A dark matter ring in a galaxy center
Astronomers scanning the Milky Way said on Wednesday they were baffled when they failed to spot something invisible. To explain: the team were looking for evidence of dark matter
, the substance that is believed to comprise 83 percent of matter in the Universe.
But it cannot be detected by the naked eye or by existing astronomical techniques.
Instead it is detected indirectly, from the gravitational pull that it exerts on other phenomena.
Astronomers at the European Southern Observatory (ESO) said they had expected to spot evidence for dark matter swirling around the Sun after they mapped the motions of more than 400 stars in the Milky Way.
But they found nothing.
"The amount of mass that we derive matches very well with what we see -- stars, dust and gas -- in the region around the Sun," team leader Christian Moni Bidin of Chile's University of Concepcion said in a press release.

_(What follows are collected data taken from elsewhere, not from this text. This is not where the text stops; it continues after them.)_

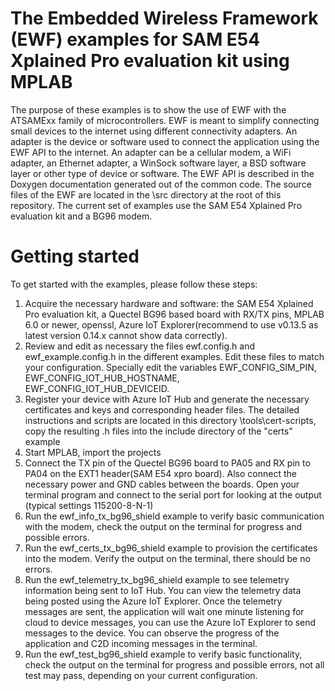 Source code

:# The Embedded Wireless Framework (EWF) examples for SAM E54 Xplained Pro evaluation kit using MPLAB
The purpose of these examples is to show the use of EWF with the ATSAMExx family of microcontrollers.
EWF is meant to simplify connecting small devices to the internet using different connectivity adapters.
An adapter is the device or software used to connect the application using the EWF API to the internet.
An adapter can be a cellular modem, a WiFi adapter, an Ethernet adapter, a WinSock software layer, a BSD software layer or other type of device or software.
The EWF API is described in the Doxygen documentation generated out of the common code.
The source files of the EWF are located in the \src directory at the root of this repository.
The current set of examples use the SAM E54 Xplained Pro evaluation kit and a BG96 modem.

# Getting started
To get started with the examples, please follow these steps:
1. Acquire the necessary hardware and software: the  SAM E54 Xplained Pro evaluation kit, a Quectel BG96 based board with RX/TX pins, MPLAB 6.0 or newer, openssl, Azure IoT Explorer(recommend to use v0.13.5 as latest version 0.14.x cannot show data correctly).
2. Review and edit as necessary the files ewf.config.h and ewf_example.config.h in the different examples. Edit these files to match your configuration. Specially edit the variables EWF_CONFIG_SIM_PIN, EWF_CONFIG_IOT_HUB_HOSTNAME, EWF_CONFIG_IOT_HUB_DEVICEID.
3. Register your device with Azure IoT Hub and generate the necessary certificates and keys and corresponding header files. The detailed instructions and scripts are located in this directory \tools\cert-scripts, copy the resulting .h files into the include directory of the "certs" example
4. Start MPLAB, import the projects
5. Connect the TX pin of the Quectel BG96 board to PA05 and RX pin to PA04 on the EXT1 header(SAM E54 xpro board). Also connect the necessary power and GND cables between the boards. Open your terminal program and connect to the serial port for looking at the output (typical settings 115200-8-N-1)
6. Run the ewf_info_tx_bg96_shield example to verify basic communication with the modem, check the output on the terminal for progress and possible errors.
7. Run the ewf_certs_tx_bg96_shield example to provision the certificates into the modem. Verify the output on the terminal, there should be no errors.
8. Run the ewf_telemetry_tx_bg96_shield example to see telemetry information being sent to IoT Hub. You can view the telemetry data being posted using the Azure IoT Explorer. Once the telemetry messages are sent, the application will wait one minute listening for cloud to device messages, you can use the Azure IoT Explorer to send messages to the device. You can observe the progress of the application and C2D incoming messages in the terminal.
9. Run the ewf_test_bg96_shield example to verify basic functionality, check the output on the terminal for progress and possible errors, not all test may pass, depending on your current configuration.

"But this leaves no room for the extra material -- dark matter -- that we were expecting. Our calculations show that it should have shown up very clearly in our measurements. But it was just not there!"
He added: "Despite the new results, the Milky Way certainly rotates much faster than the visible matter alone can account for.
"So, if dark matter is not present where we expected it, a new solution for the missing mass problem must be found. Our results contradict the currently accepted models. The mystery of dark matter has just become even more mysterious."
The ESO team used a 2.2-metre (7.15-feet) telescope at La Silla Observatory, located in the southern part Chile's bone-dry Atacama desert, to draw up the map.